=== AIM OF THE TASK ===
Will you output the entries below exactly, skipping every image they contain?

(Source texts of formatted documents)
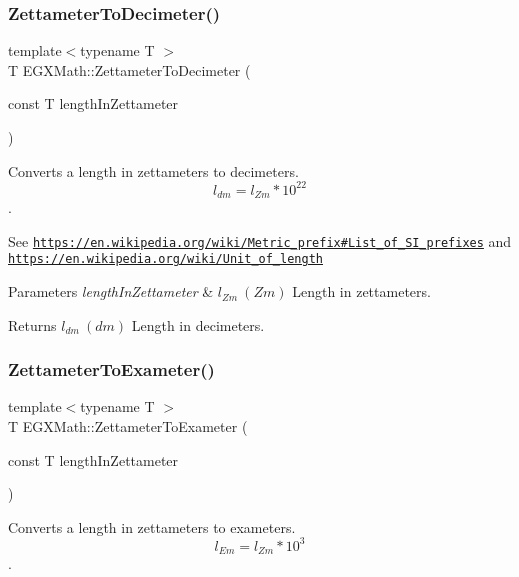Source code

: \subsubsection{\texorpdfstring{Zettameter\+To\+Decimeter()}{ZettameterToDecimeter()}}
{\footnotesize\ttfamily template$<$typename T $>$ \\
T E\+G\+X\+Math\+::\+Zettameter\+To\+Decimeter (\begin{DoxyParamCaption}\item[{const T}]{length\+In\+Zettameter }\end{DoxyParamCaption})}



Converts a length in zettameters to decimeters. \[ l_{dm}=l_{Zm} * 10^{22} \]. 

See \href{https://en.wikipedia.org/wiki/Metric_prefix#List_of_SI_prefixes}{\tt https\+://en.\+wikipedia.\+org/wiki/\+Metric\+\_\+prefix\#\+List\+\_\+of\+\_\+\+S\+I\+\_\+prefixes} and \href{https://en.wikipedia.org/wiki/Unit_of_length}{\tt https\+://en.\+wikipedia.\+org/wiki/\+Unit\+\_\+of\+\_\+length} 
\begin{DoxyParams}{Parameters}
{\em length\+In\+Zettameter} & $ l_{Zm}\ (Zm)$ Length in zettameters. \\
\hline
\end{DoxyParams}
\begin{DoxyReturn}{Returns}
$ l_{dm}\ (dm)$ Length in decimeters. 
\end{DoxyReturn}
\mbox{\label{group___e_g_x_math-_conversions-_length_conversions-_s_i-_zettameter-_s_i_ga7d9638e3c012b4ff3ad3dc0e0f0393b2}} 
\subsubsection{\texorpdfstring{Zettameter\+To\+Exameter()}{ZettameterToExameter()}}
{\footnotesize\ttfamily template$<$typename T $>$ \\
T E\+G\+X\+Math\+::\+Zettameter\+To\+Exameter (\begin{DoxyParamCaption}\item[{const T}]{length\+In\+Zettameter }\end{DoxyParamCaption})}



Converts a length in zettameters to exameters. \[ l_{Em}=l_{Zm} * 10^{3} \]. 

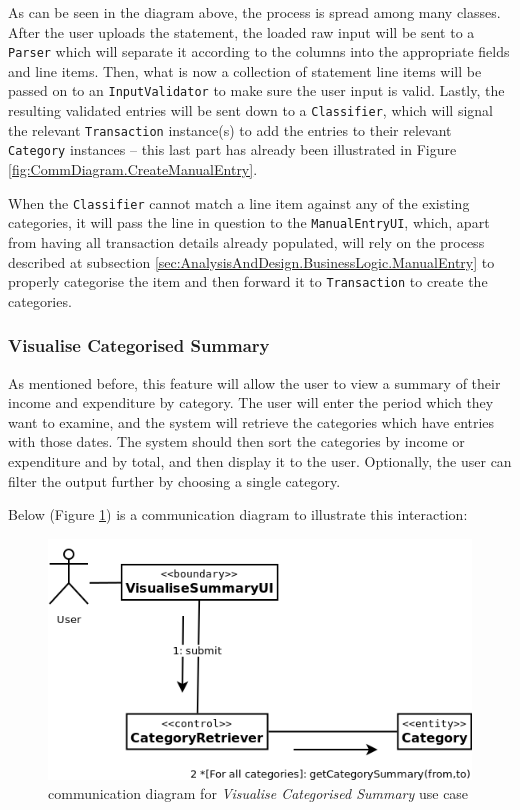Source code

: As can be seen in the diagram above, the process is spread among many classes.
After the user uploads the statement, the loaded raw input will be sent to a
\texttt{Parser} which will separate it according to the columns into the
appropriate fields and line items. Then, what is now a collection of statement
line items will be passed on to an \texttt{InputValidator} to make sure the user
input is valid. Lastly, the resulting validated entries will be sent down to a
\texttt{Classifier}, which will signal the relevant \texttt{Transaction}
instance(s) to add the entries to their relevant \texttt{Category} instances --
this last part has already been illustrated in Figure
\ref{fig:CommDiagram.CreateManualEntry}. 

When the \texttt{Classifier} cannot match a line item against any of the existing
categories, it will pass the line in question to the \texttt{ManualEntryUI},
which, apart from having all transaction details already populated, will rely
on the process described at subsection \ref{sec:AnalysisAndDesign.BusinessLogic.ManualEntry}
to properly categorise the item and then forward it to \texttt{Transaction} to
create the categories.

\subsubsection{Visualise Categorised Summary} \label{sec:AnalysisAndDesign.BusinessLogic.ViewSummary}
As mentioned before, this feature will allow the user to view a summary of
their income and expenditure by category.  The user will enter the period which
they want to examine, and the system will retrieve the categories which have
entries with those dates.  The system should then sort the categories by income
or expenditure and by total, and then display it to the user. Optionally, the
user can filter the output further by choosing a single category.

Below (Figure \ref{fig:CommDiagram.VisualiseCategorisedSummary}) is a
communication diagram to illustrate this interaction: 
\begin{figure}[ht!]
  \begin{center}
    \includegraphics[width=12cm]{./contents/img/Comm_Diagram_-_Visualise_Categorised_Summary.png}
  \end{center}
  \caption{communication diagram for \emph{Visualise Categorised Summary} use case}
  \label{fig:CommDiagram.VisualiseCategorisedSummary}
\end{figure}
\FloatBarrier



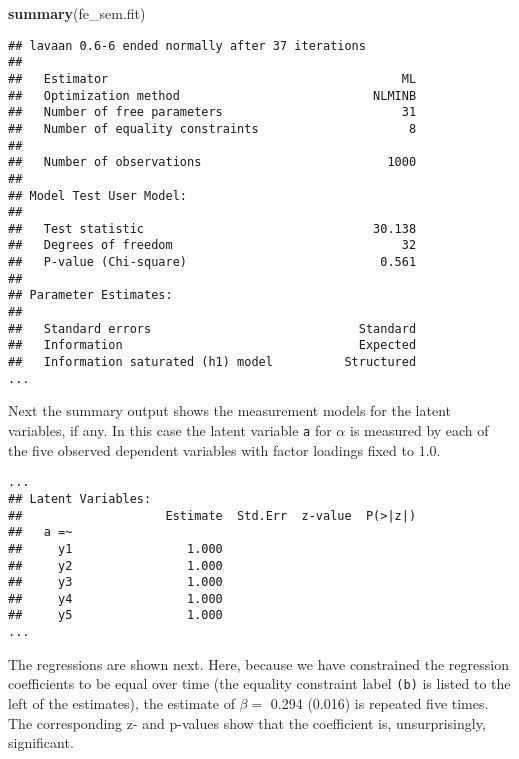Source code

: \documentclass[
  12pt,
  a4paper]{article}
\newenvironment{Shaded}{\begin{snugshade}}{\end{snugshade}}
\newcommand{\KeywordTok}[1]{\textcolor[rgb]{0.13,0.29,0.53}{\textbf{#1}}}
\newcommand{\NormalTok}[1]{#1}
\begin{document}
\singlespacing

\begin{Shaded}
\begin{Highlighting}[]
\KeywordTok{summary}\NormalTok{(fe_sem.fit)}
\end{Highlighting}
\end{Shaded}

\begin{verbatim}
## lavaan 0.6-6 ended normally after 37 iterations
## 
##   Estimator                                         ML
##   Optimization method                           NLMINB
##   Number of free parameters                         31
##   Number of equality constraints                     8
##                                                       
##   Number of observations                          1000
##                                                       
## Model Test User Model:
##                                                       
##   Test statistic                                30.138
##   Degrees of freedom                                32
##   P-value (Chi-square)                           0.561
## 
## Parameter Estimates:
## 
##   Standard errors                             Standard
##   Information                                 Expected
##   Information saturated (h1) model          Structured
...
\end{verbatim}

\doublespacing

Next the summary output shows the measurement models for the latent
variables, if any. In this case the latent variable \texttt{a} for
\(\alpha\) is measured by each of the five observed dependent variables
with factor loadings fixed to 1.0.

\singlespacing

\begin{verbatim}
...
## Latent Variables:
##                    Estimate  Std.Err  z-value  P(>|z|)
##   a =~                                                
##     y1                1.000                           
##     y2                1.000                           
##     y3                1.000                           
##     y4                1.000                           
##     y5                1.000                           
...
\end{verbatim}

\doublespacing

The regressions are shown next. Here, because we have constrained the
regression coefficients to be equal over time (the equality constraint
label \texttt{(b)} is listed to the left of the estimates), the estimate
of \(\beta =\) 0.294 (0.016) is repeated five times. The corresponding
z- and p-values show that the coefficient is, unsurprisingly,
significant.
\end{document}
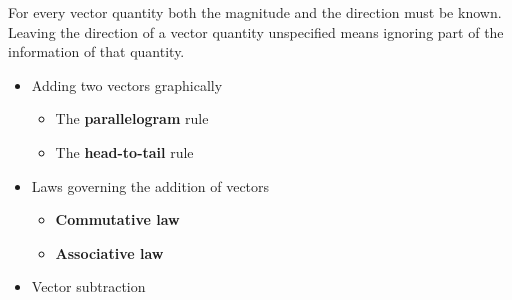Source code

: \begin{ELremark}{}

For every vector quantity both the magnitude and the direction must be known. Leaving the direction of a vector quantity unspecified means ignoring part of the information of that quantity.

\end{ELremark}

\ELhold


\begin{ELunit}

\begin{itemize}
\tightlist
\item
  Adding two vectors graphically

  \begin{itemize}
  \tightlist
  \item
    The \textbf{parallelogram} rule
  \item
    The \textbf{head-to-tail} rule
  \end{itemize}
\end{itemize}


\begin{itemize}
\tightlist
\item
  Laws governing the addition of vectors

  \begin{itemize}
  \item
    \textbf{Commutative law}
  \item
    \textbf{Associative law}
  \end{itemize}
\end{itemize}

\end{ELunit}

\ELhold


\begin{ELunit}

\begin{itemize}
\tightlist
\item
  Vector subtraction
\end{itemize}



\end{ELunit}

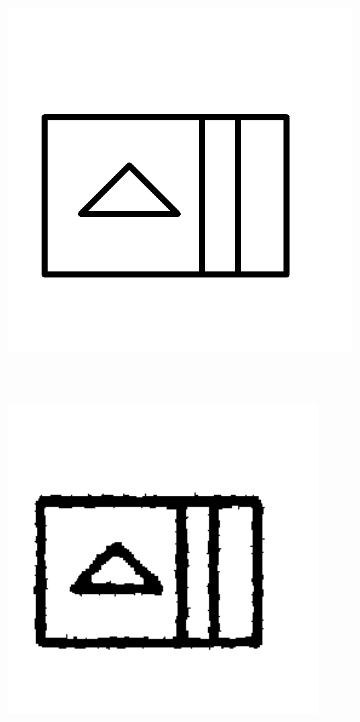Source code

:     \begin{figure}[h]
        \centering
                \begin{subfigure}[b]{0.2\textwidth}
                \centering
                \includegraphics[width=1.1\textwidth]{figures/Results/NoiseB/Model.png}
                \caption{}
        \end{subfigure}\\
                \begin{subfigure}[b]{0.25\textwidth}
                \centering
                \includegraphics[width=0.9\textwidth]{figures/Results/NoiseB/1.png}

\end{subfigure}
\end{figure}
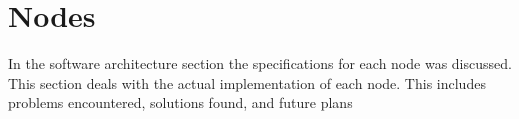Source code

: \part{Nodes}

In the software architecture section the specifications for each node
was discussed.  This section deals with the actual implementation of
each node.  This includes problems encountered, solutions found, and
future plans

=== ANSWER TO THIS PROBLEM ===
Source code

: \subsubsection{\texorpdfstring{Zettameter\+To\+Decimeter()}{ZettameterToDecimeter()}}
{\footnotesize\ttfamily template$<$typename T $>$ \\
T E\+G\+X\+Math\+::\+Zettameter\+To\+Decimeter (\begin{DoxyParamCaption}\item[{const T}]{length\+In\+Zettameter }\end{DoxyParamCaption})}



Converts a length in zettameters to decimeters. \[ l_{dm}=l_{Zm} * 10^{22} \]. 

See \href{https://en.wikipedia.org/wiki/Metric_prefix#List_of_SI_prefixes}{\tt https\+://en.\+wikipedia.\+org/wiki/\+Metric\+\_\+prefix\#\+List\+\_\+of\+\_\+\+S\+I\+\_\+prefixes} and \href{https://en.wikipedia.org/wiki/Unit_of_length}{\tt https\+://en.\+wikipedia.\+org/wiki/\+Unit\+\_\+of\+\_\+length} 
\begin{DoxyParams}{Parameters}
{\em length\+In\+Zettameter} & $ l_{Zm}\ (Zm)$ Length in zettameters. \\
\hline
\end{DoxyParams}
\begin{DoxyReturn}{Returns}
$ l_{dm}\ (dm)$ Length in decimeters. 
\end{DoxyReturn}
\mbox{\label{group___e_g_x_math-_conversions-_length_conversions-_s_i-_zettameter-_s_i_ga7d9638e3c012b4ff3ad3dc0e0f0393b2}} 
\subsubsection{\texorpdfstring{Zettameter\+To\+Exameter()}{ZettameterToExameter()}}
{\footnotesize\ttfamily template$<$typename T $>$ \\
T E\+G\+X\+Math\+::\+Zettameter\+To\+Exameter (\begin{DoxyParamCaption}\item[{const T}]{length\+In\+Zettameter }\end{DoxyParamCaption})}



Converts a length in zettameters to exameters. \[ l_{Em}=l_{Zm} * 10^{3} \]. 

Source code

: As can be seen in the diagram above, the process is spread among many classes.
After the user uploads the statement, the loaded raw input will be sent to a
\texttt{Parser} which will separate it according to the columns into the
appropriate fields and line items. Then, what is now a collection of statement
line items will be passed on to an \texttt{InputValidator} to make sure the user
input is valid. Lastly, the resulting validated entries will be sent down to a
\texttt{Classifier}, which will signal the relevant \texttt{Transaction}
instance(s) to add the entries to their relevant \texttt{Category} instances --
this last part has already been illustrated in Figure
\ref{fig:CommDiagram.CreateManualEntry}. 

When the \texttt{Classifier} cannot match a line item against any of the existing
categories, it will pass the line in question to the \texttt{ManualEntryUI},
which, apart from having all transaction details already populated, will rely
on the process described at subsection \ref{sec:AnalysisAndDesign.BusinessLogic.ManualEntry}
to properly categorise the item and then forward it to \texttt{Transaction} to
create the categories.

\subsubsection{Visualise Categorised Summary} \label{sec:AnalysisAndDesign.BusinessLogic.ViewSummary}
As mentioned before, this feature will allow the user to view a summary of
their income and expenditure by category.  The user will enter the period which
they want to examine, and the system will retrieve the categories which have
entries with those dates.  The system should then sort the categories by income
or expenditure and by total, and then display it to the user. Optionally, the
user can filter the output further by choosing a single category.

Below (Figure \ref{fig:CommDiagram.VisualiseCategorisedSummary}) is a
communication diagram to illustrate this interaction: 
\begin{figure}[ht!]
  \begin{center}
    \includegraphics[width=12cm]{./contents/img/Comm_Diagram_-_Visualise_Categorised_Summary.png}
  \end{center}
  \caption{communication diagram for \emph{Visualise Categorised Summary} use case}
  \label{fig:CommDiagram.VisualiseCategorisedSummary}
\end{figure}
\FloatBarrier



Source code

: \documentclass[
  12pt,
  a4paper]{article}
\newenvironment{Shaded}{\begin{snugshade}}{\end{snugshade}}
\newcommand{\KeywordTok}[1]{\textcolor[rgb]{0.13,0.29,0.53}{\textbf{#1}}}
\newcommand{\NormalTok}[1]{#1}
\begin{document}
\singlespacing

\begin{Shaded}
\begin{Highlighting}[]
\KeywordTok{summary}\NormalTok{(fe_sem.fit)}
\end{Highlighting}
\end{Shaded}

\begin{verbatim}
## lavaan 0.6-6 ended normally after 37 iterations
## 
##   Estimator                                         ML
##   Optimization method                           NLMINB
##   Number of free parameters                         31
##   Number of equality constraints                     8
##                                                       
##   Number of observations                          1000
##                                                       
## Model Test User Model:
##                                                       
##   Test statistic                                30.138
##   Degrees of freedom                                32
##   P-value (Chi-square)                           0.561
## 
## Parameter Estimates:
## 
##   Standard errors                             Standard
##   Information                                 Expected
##   Information saturated (h1) model          Structured
...
\end{verbatim}

\doublespacing

Next the summary output shows the measurement models for the latent
variables, if any. In this case the latent variable \texttt{a} for
\(\alpha\) is measured by each of the five observed dependent variables
with factor loadings fixed to 1.0.

\singlespacing

\begin{verbatim}
...
## Latent Variables:
##                    Estimate  Std.Err  z-value  P(>|z|)
##   a =~                                                
##     y1                1.000                           
##     y2                1.000                           
##     y3                1.000                           
##     y4                1.000                           
##     y5                1.000                           
...
\end{verbatim}

\doublespacing

The regressions are shown next. Here, because we have constrained the
regression coefficients to be equal over time (the equality constraint
label \texttt{(b)} is listed to the left of the estimates), the estimate
of \(\beta =\) 0.294 (0.016) is repeated five times. The corresponding
z- and p-values show that the coefficient is, unsurprisingly,
significant.
\end{document}
Source code

: \begin{ELremark}{}

For every vector quantity both the magnitude and the direction must be known. Leaving the direction of a vector quantity unspecified means ignoring part of the information of that quantity.

\end{ELremark}

\ELhold


\begin{ELunit}

\begin{itemize}
\tightlist
\item
  Adding two vectors graphically

  \begin{itemize}
  \tightlist
  \item
    The \textbf{parallelogram} rule
  \item
    The \textbf{head-to-tail} rule
  \end{itemize}
\end{itemize}


\begin{itemize}
\tightlist
\item
  Laws governing the addition of vectors

  \begin{itemize}
  \item
    \textbf{Commutative law}
  \item
    \textbf{Associative law}
  \end{itemize}
\end{itemize}

\end{ELunit}

\ELhold


\begin{ELunit}

\begin{itemize}
\tightlist
\item
  Vector subtraction
\end{itemize}



\end{ELunit}

Source code

:     \begin{figure}[h]
        \centering
                \begin{subfigure}[b]{0.2\textwidth}
                \centering
                \includegraphics[width=1.1\textwidth]{figures/Results/NoiseB/Model.png}
                \caption{}
        \end{subfigure}\\
                \begin{subfigure}[b]{0.25\textwidth}
                \centering
                \includegraphics[width=0.9\textwidth]{figures/Results/NoiseB/1.png}

\end{subfigure}
\end{figure}
Source code

: \part{Nodes}

In the software architecture section the specifications for each node
was discussed.  This section deals with the actual implementation of
each node.  This includes problems encountered, solutions found, and
future plans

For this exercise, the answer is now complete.